▶ [Problem to solve]
Count every line in the entries below that contains the word "marque", and give only that number.

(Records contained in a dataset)

━━━━━━━━━━━━━━━━━━━━━━━━━━━━━━

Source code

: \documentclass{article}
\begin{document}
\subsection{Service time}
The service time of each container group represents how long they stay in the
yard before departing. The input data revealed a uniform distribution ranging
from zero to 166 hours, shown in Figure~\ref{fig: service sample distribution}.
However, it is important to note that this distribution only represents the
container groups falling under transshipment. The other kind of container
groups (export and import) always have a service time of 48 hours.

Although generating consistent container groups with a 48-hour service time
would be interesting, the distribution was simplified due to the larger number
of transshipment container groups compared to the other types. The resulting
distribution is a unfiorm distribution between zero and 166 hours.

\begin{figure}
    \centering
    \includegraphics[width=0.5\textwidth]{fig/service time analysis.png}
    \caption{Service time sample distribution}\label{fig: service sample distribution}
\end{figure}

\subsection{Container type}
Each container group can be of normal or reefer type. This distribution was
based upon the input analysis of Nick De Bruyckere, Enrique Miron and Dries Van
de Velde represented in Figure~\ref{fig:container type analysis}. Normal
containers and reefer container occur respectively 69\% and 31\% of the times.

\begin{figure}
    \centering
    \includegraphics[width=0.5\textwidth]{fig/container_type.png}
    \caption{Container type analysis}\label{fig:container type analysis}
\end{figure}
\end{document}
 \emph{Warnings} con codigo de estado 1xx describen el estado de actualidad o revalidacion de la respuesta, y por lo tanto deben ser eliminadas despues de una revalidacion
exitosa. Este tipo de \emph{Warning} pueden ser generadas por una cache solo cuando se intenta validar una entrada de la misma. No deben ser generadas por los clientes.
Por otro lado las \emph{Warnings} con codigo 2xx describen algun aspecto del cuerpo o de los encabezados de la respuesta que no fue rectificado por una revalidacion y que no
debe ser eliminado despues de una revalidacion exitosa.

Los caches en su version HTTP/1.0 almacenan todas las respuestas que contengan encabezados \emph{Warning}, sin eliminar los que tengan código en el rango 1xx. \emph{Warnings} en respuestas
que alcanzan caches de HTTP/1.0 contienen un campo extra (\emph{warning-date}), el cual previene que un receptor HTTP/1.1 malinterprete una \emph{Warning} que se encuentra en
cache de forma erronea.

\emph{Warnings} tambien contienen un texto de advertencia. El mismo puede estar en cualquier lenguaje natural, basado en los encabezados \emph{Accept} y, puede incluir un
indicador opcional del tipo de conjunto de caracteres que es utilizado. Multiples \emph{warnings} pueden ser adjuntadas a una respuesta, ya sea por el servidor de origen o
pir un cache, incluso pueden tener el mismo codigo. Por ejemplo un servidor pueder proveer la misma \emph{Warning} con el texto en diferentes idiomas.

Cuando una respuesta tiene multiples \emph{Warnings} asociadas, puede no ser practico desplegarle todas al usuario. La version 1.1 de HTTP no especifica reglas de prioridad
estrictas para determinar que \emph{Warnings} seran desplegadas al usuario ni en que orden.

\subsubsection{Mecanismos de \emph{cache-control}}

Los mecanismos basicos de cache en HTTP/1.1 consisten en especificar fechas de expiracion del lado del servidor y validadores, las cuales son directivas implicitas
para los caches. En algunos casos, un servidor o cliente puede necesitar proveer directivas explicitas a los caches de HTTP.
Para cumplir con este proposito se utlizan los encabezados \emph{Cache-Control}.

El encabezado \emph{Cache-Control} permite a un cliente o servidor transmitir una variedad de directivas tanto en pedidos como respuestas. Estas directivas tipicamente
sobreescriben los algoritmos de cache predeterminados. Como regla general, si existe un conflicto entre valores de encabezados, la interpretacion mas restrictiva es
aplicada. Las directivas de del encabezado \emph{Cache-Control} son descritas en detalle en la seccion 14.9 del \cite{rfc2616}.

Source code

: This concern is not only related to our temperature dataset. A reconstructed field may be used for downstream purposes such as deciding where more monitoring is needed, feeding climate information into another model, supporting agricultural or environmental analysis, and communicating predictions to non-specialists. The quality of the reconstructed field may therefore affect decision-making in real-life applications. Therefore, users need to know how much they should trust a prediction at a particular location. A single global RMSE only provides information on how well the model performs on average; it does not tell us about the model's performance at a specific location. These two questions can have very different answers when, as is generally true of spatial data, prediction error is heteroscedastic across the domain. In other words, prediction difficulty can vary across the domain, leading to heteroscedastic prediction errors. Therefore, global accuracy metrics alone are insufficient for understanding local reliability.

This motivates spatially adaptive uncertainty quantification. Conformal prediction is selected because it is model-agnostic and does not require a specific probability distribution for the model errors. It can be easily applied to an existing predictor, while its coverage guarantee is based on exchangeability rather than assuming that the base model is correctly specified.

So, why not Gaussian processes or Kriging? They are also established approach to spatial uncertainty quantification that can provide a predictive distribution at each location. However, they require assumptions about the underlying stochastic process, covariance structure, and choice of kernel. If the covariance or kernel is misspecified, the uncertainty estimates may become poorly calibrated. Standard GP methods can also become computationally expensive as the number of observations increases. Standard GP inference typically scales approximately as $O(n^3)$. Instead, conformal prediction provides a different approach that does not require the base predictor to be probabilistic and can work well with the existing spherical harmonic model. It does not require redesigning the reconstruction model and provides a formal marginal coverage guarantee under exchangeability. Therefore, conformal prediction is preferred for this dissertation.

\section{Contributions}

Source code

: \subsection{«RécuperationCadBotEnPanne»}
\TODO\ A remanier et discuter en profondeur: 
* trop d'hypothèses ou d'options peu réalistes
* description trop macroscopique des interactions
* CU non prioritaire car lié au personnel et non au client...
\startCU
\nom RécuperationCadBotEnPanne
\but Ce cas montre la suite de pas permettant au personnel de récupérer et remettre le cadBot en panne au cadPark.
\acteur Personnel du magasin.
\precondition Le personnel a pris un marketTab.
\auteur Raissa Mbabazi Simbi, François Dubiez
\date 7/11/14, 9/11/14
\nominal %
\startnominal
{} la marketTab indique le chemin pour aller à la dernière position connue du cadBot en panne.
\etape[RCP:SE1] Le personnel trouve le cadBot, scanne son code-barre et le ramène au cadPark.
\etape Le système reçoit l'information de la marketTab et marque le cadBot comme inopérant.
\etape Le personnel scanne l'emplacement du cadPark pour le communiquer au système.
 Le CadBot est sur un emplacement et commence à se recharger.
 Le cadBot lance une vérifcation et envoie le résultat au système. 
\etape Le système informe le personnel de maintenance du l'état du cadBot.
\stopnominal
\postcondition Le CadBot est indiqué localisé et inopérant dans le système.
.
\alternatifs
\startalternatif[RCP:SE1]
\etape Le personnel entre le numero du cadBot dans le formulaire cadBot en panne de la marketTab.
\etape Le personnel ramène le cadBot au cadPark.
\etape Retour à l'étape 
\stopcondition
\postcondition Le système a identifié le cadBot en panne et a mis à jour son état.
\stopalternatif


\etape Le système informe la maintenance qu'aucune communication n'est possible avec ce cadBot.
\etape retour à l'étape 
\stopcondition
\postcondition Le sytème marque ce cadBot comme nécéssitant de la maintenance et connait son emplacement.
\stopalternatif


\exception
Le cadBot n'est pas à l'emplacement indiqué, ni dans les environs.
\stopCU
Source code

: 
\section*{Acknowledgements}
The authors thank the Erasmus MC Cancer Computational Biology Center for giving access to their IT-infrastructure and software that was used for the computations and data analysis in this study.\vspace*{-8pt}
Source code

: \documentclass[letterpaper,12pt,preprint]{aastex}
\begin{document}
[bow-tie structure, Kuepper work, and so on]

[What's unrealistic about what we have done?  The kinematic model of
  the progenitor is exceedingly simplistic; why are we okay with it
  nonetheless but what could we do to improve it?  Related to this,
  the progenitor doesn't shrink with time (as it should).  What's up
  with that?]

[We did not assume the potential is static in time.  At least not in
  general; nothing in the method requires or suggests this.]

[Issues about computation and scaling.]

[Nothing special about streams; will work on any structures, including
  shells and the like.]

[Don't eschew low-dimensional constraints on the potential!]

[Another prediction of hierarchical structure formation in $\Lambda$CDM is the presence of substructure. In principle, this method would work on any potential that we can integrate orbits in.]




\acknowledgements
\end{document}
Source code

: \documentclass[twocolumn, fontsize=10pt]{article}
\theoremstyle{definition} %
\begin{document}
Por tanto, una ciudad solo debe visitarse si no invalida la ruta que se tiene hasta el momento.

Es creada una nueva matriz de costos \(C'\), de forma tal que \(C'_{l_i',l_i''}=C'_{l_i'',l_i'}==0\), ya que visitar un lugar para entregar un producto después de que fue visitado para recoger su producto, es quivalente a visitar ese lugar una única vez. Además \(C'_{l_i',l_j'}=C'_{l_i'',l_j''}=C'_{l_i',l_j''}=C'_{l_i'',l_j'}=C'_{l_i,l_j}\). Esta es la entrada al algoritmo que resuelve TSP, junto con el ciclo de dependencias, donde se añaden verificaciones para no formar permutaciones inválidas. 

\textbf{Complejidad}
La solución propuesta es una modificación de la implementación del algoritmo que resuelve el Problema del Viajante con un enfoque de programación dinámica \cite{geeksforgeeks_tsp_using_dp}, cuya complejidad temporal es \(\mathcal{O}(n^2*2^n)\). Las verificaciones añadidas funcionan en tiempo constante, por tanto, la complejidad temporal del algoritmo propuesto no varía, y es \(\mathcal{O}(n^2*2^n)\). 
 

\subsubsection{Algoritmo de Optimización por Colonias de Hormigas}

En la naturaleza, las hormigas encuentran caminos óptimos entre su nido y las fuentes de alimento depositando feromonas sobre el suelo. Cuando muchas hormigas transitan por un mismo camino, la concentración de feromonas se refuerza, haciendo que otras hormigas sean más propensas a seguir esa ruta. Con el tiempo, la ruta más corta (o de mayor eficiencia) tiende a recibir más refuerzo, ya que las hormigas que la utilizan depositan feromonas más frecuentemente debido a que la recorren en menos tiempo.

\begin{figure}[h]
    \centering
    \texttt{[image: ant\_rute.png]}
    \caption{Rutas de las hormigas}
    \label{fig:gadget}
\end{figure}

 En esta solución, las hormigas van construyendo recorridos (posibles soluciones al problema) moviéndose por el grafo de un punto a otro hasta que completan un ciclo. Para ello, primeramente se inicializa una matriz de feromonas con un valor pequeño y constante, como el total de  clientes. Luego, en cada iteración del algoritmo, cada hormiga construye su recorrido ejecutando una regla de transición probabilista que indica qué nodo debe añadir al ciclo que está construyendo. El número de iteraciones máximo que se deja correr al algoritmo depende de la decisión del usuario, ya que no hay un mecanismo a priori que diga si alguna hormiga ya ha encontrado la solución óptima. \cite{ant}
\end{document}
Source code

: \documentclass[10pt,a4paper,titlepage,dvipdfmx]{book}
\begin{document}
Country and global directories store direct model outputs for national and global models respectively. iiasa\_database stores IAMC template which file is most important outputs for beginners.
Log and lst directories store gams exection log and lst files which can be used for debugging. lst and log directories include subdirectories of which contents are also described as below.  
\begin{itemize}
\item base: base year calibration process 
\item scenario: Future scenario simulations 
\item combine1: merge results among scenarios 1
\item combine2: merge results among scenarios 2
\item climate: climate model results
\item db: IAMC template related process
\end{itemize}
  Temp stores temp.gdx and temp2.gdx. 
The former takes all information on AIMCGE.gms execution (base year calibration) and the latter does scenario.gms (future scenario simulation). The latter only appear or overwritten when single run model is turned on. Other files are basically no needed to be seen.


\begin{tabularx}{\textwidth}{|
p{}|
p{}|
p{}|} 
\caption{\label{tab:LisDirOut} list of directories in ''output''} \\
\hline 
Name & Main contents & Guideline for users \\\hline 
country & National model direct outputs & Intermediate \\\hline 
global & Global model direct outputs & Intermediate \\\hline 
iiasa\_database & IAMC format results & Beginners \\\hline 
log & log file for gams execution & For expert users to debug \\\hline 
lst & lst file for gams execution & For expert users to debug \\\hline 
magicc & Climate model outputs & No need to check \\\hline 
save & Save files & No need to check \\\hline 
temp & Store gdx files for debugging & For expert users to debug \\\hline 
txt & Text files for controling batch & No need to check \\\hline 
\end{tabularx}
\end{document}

━━━━━━━━━━━━━━━━━━━━━━━━━━━━━━

▶ [Your response]
2